## TASK OBJECTIVE
Your answer is a copy of every line in the records where "info" appears.

## EXERCISE DATA

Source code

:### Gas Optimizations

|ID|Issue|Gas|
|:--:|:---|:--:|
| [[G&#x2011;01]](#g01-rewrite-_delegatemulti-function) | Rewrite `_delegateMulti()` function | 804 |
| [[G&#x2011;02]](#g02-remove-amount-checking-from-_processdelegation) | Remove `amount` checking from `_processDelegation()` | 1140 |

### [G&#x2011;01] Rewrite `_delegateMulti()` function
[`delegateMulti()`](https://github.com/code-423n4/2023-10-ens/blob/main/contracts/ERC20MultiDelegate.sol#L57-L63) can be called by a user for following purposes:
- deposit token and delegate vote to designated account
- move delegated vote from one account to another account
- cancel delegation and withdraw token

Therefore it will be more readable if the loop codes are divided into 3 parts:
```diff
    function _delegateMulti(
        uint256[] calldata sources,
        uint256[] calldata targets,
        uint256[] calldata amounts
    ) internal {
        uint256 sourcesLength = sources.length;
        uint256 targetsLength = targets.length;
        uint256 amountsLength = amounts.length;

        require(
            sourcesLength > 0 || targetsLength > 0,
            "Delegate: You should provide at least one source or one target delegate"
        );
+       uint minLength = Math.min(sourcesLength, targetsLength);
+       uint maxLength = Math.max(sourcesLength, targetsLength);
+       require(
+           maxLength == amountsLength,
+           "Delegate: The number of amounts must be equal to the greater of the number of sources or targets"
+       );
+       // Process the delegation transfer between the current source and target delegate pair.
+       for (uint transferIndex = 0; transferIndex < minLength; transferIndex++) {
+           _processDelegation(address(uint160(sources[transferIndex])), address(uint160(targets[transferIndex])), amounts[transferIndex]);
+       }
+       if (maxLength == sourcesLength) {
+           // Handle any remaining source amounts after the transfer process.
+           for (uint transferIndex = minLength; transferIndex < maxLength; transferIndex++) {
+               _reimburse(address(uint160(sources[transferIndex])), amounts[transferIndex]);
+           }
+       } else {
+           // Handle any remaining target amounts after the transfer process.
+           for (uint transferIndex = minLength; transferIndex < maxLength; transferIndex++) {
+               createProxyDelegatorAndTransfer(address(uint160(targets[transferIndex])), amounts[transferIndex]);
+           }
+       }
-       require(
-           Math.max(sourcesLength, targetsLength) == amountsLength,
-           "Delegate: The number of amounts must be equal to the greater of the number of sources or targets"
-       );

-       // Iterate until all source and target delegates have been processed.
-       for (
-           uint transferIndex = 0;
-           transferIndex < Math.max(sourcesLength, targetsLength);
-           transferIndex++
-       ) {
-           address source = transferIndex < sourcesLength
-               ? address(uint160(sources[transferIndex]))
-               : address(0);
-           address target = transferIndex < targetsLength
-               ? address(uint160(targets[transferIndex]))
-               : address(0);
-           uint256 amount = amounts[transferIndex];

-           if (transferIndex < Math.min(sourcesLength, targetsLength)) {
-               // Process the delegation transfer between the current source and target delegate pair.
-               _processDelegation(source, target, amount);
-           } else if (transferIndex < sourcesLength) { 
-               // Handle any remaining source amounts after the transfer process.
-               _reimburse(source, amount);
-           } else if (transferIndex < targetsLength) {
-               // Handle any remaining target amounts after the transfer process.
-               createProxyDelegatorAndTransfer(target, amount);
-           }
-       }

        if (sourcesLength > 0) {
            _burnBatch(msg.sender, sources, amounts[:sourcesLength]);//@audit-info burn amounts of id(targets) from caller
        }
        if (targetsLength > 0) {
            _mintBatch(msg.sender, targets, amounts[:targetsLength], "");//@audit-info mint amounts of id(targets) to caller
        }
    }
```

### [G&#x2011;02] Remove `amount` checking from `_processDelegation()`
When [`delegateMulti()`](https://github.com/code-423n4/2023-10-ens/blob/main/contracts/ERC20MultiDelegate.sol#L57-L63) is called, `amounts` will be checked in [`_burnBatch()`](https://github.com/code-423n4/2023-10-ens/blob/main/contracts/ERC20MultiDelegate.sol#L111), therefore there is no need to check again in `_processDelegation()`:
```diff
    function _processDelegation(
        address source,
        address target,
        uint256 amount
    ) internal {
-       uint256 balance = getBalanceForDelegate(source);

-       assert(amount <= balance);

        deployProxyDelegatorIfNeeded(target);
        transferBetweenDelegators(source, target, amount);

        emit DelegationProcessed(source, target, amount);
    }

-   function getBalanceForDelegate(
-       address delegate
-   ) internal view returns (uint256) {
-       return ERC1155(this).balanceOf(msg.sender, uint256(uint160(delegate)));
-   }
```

* * *

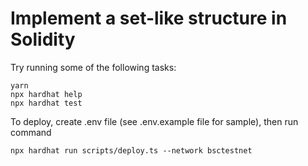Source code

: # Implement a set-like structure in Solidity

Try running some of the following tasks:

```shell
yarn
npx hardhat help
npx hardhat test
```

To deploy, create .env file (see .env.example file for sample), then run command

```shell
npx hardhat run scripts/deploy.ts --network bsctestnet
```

==

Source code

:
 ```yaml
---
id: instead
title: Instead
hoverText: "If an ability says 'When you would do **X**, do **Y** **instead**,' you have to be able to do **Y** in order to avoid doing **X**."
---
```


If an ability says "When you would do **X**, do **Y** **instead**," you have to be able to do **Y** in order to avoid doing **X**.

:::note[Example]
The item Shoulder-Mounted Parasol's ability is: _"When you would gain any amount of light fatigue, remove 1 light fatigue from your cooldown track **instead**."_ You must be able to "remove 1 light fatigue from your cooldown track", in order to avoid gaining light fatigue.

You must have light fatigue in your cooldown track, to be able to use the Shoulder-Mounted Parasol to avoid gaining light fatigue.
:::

## ANSWER BOX
            _burnBatch(msg.sender, sources, amounts[:sourcesLength]);//@audit-info burn amounts of id(targets) from caller
            _mintBatch(msg.sender, targets, amounts[:targetsLength], "");//@audit-info mint amounts of id(targets) to caller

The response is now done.